I was inspired by Ryan Palo’s quest to uncover gems in Python’s standard library.
I decided to share one of my favorite tricks in Python’s standard library through an example. The entire code runs on Python 3.2+ without external packages.
The initial problem
Let’s say you have a thousand URLs to process/download/examine, so you need to issue as much HTTP GET calls and retrieve the body of each response.
This is a way to do it:
import http.client
import socket
def get_it(url):
try:
# always set a timeout when you connect to an external server
connection = http.client.HTTPSConnection(url, timeout=2)
connection.request("GET", "/")
response = connection.getresponse()
return response.read()
except socket.timeout:
# in a real world scenario you would probably do stuff if the
# socket goes into timeout
pass
urls = [
"www.google.com",
"www.youtube.com",
"www.wikipedia.org",
"www.reddit.com",
"www.httpbin.org"
] * 200
for url in urls:
get_it(url)
(I wouldn’t use the standard library as an HTTP client but for the purpose of this post it’s okay)
As you can see there’s no magic here. Python iterates on 1000 URLs and calls each of them.

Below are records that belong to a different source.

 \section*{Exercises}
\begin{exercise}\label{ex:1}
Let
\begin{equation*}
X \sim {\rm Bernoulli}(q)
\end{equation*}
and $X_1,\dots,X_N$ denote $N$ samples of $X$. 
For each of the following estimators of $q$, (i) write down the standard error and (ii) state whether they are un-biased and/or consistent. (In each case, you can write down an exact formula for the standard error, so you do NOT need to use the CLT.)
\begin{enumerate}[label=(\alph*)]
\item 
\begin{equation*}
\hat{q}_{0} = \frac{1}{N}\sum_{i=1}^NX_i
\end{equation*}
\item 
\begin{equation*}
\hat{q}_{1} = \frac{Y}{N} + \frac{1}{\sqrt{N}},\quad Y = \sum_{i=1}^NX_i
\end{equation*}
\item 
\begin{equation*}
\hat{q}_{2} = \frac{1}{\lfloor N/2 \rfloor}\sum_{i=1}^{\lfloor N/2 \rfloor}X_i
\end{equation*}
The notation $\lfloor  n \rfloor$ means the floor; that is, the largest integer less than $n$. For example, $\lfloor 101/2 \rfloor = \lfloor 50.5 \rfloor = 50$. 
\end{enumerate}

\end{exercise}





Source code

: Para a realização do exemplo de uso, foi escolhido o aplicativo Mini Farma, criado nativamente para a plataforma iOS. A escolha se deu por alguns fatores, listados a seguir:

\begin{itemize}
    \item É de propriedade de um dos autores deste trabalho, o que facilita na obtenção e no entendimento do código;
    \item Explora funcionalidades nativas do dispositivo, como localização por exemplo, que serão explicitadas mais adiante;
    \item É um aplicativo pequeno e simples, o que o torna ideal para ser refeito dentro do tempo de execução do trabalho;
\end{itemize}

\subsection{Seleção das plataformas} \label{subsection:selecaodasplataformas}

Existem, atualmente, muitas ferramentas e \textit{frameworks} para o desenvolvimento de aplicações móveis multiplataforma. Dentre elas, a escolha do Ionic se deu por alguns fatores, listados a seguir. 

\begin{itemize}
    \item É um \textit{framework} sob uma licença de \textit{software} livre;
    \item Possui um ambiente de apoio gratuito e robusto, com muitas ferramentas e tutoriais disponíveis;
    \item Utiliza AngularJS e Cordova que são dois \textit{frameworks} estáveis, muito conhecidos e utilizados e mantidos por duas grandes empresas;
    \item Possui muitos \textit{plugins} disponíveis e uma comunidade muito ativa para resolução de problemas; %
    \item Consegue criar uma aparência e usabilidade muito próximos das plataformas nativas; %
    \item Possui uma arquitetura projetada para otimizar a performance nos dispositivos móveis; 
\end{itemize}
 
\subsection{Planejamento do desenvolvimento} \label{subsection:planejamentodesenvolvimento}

This thing on my computer occupies 2% of the CPU and spends most of the time waiting for I/O:
$ time python io_bound_serial.py
20.67s user 5.37s system 855.03s real 24292kB mem
It runs for roughly 14 minutes. We can do better.
Show me the trick!
from concurrent.futures import ThreadPoolExecutor as PoolExecutor
import http.client
import socket
def get_it(url):
try:
# always set a timeout when you connect to an external server
connection = http.client.HTTPSConnection(url, timeout=2)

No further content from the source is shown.